Ben Davies was in action in Lille as Chris Coleman’s charges came back from a goal down to beat Belgium 3-1 in a thrilling quarter-final – a result that has an entire nation in jubilant mood today.
Unfortunately, Ben picked up his second yellow card of the tournament and will be suspended for his side’s semi-final clash with Portugal on Wednesday night.
Towering defender Mike, who played 44 times for Wales between 1962 and 1975 and later had an eight-year spell as their manager, is sympathetic towards our hard-working left-back after watching him play a key role in France so far, but he remains hopeful that Wales can draw on their team spirit to prolong their adventure even further.
“It’s a team game and it’s a magnificent effort that the Welsh lads have made so far,” beamed the now 74-year-old, who won the 1967 FA Cup, the 1972 UEFA Cup and the League Cup in 1971 and 1973 during his nine-year tenure at White Hart Lane.
“The manager, Chris Coleman, is a people person and he’s got that team all working as a unit. To play for Wales in itself is an honour – I always remember, when I played myself, every time I put a red Welsh shirt on it was a great honour and I think it does help if the team are playing as one like they are now.
“I felt so sorry for Ben last night, he was so unlucky and now he’s going to miss the semi-final of something that he’s dreamed of for a long time but he’s still a superb player.
“I really enjoy watching this team play because they’re not overawed by any of the bigger names and now they’ve got the confidence to know that they can play against anyone with no fear factor.
“I’m in my 70s now but I’m so excited about it all that I’m going to get in a car and I’m going to drive to the next match! Myself and a few mates have decided that we’re going to leave Wales at 5am on Tuesday morning and make sure we get there for the game the next day.
“It’s a chance in a lifetime to see this and I know that the whole of Wales is rejoicing at the moment because it’s been such a lovely journey.”
Mike’s former club and country team-mate Cliff Jones, who actually put the defender up at his house for three months following his transfer to Spurs from Blackburn in 1966, was equally thrilled to see his nation make history last night.
“I’m so proud of the team and it’s like the spirit of 1958 when I played at the World Cup and we got to the quarter-finals,” said our 1961 Double-winning winger, who scored 16 goals in 59 appearances for Wales between 1954 and 1969 and is still a regular at the Lane on matchdays.

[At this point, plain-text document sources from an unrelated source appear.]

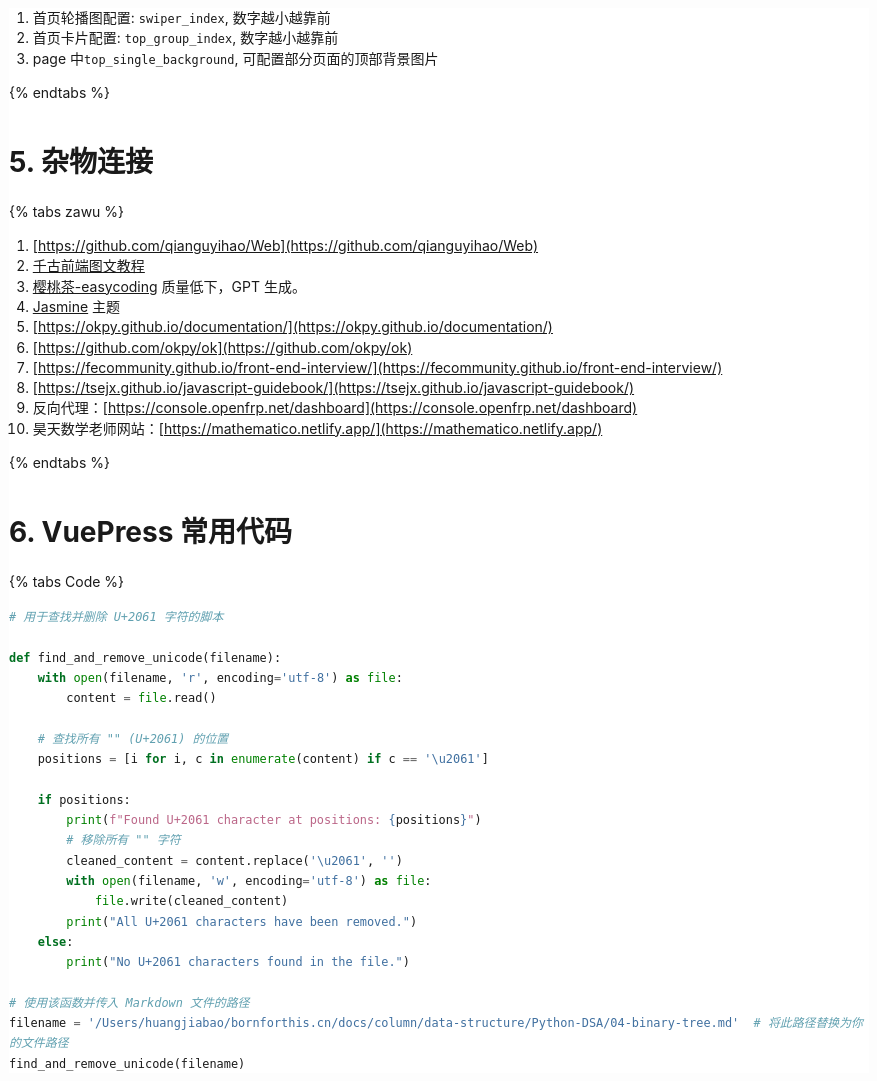 1. 首页轮播图配置: `swiper_index`, 数字越小越靠前
2. 首页卡片配置: `top_group_index`, 数字越小越靠前
3. page 中`top_single_background`, 可配置部分页面的顶部背景图片




{% endtabs %}



# 5. 杂物连接

{% tabs zawu %}

1. [https://github.com/qianguyihao/Web](https://github.com/qianguyihao/Web)
2. [千古前端图文教程](https://web.qianguyihao.com/)
3. [樱桃茶-easycoding](https://doc.cherrychat.org/) 质量低下，GPT 生成。
4. [Jasmine](https://github.com/liaocp666/Jasmine) 主题
5. [https://okpy.github.io/documentation/](https://okpy.github.io/documentation/)
6. [https://github.com/okpy/ok](https://github.com/okpy/ok)
7. [https://fecommunity.github.io/front-end-interview/](https://fecommunity.github.io/front-end-interview/)
8. [https://tsejx.github.io/javascript-guidebook/](https://tsejx.github.io/javascript-guidebook/)
9. 反向代理：[https://console.openfrp.net/dashboard](https://console.openfrp.net/dashboard)
10. 昊天数学老师网站：[https://mathematico.netlify.app/](https://mathematico.netlify.app/)

{% endtabs %}

# 6. VuePress 常用代码

{% tabs Code %}

```python
# 用于查找并删除 U+2061 字符的脚本

def find_and_remove_unicode(filename):
    with open(filename, 'r', encoding='utf-8') as file:
        content = file.read()

    # 查找所有 "⁡" (U+2061) 的位置
    positions = [i for i, c in enumerate(content) if c == '\u2061']

    if positions:
        print(f"Found U+2061 character at positions: {positions}")
        # 移除所有 "⁡" 字符
        cleaned_content = content.replace('\u2061', '')
        with open(filename, 'w', encoding='utf-8') as file:
            file.write(cleaned_content)
        print("All U+2061 characters have been removed.")
    else:
        print("No U+2061 characters found in the file.")

# 使用该函数并传入 Markdown 文件的路径
filename = '/Users/huangjiabao/bornforthis.cn/docs/column/data-structure/Python-DSA/04-binary-tree.md'  # 将此路径替换为你的文件路径
find_and_remove_unicode(filename)
```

“The spirit and the connection that these boys have got is fantastic. That’s one of the things I like about it – the connection between the team and the manager, Chris Coleman, is brilliant and that’s a big reason why they’ve done so well.
“They’ve certainly done it the footballing way, they’ve played some terrific stuff and I’m so pleased for the team.
“It’s a big shame that Ben’s going to be missing in the semi-final because he’s been playing so well and he, along with the other defenders, Ashley Williams and James Chester, has been one of the main reasons why they’ve got this far.
“It is unfortunate for him but hopefully the momentum of the team now is so good that anybody who comes into the side is going to be carried along with it. I think, if they perform like they did against Belgium last night, they’ve got every chance against Portugal.”
Mike agreed that the manner of yesterday’s victory over the Red Devils – in addition to their 3-0 win over Russia in the final game of the group stage – means Wales can be confident of holding their own in the last four.
“After that first goal against them for Belgium – which was quite some goal, by the way – they replied and it shows that the team has got what it takes,” he added.
“The first game where I think they impressed everyone was the Russia game. They won that one 3-0 and played really well. Each performance has been of a very high standard and if you’re a Welshman at the moment you just feel very proud.”